▶ **YOUR TASK**: Without pictures, retype the following entries exactly.

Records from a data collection

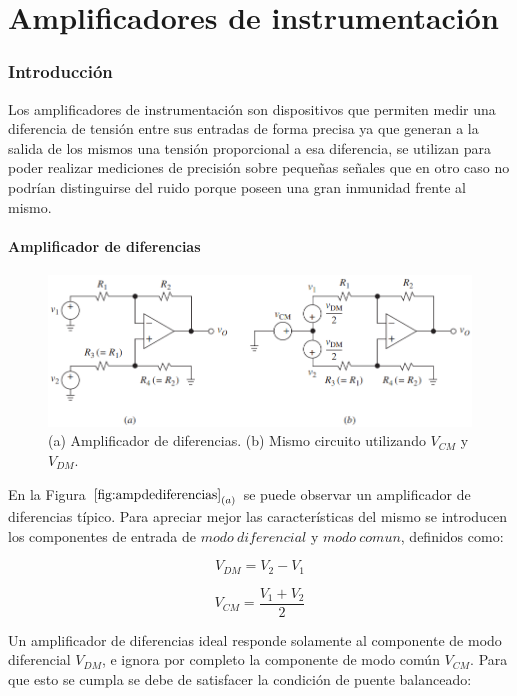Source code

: \part{Amplificadores de instrumentación}
\section{Introducción}
	Los amplificadores de instrumentación son dispositivos que permiten medir una diferencia de tensión entre sus entradas de forma precisa ya que generan a la salida de los mismos una tensión proporcional a esa diferencia, se utilizan para poder realizar mediciones de precisión sobre pequeñas señales que en otro caso no podrían distinguirse del ruido porque poseen una gran inmunidad frente al mismo.
	
\subsection{Amplificador de diferencias}

\begin{figure}[H]
\centering
\includegraphics[scale=0.5]{../Ex3/ampdediferencias.png}
\caption{(a) Amplificador de diferencias. (b) Mismo circuito utilizando $V_{CM}$ y $V_{DM}$.}
\label{fig:ampdediferencias}
\end{figure}

	En la Figura $\ref{fig:ampdediferencias}_{(a)}$ se puede observar un amplificador de diferencias típico.
Para apreciar mejor las características del mismo se introducen los componentes de entrada de $\mathit{modo \ diferencial}$ y $\mathit{modo \ comun}$, definidos como:

\begin{equation}
\label{eq:VDM}
V_{DM} = V_2 - V_1
\end{equation}

\begin{equation}
\label{eq:VCM}
V_{CM} = \dfrac{V_1 + V_2}{2}
\end{equation}

	Un amplificador de diferencias ideal responde solamente al componente de modo diferencial $V_{DM}$, e ignora por completo la componente de modo común $V_{CM}$. Para que esto se cumpla se debe de satisfacer la condición de puente balanceado:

▶ **ANSWER TO THE EXERCISE**:
Source code

: \part{Amplificadores de instrumentación}
\section{Introducción}
	Los amplificadores de instrumentación son dispositivos que permiten medir una diferencia de tensión entre sus entradas de forma precisa ya que generan a la salida de los mismos una tensión proporcional a esa diferencia, se utilizan para poder realizar mediciones de precisión sobre pequeñas señales que en otro caso no podrían distinguirse del ruido porque poseen una gran inmunidad frente al mismo.
	
\subsection{Amplificador de diferencias}

\begin{figure}[H]
\centering
\includegraphics[scale=0.5]{../Ex3/ampdediferencias.png}
\caption{(a) Amplificador de diferencias. (b) Mismo circuito utilizando $V_{CM}$ y $V_{DM}$.}
\label{fig:ampdediferencias}
\end{figure}

	En la Figura $\ref{fig:ampdediferencias}_{(a)}$ se puede observar un amplificador de diferencias típico.
Para apreciar mejor las características del mismo se introducen los componentes de entrada de $\mathit{modo \ diferencial}$ y $\mathit{modo \ comun}$, definidos como:

\begin{equation}
\label{eq:VDM}
V_{DM} = V_2 - V_1
\end{equation}

\begin{equation}
\label{eq:VCM}
V_{CM} = \dfrac{V_1 + V_2}{2}
\end{equation}

	Un amplificador de diferencias ideal responde solamente al componente de modo diferencial $V_{DM}$, e ignora por completo la componente de modo común $V_{CM}$. Para que esto se cumpla se debe de satisfacer la condición de puente balanceado:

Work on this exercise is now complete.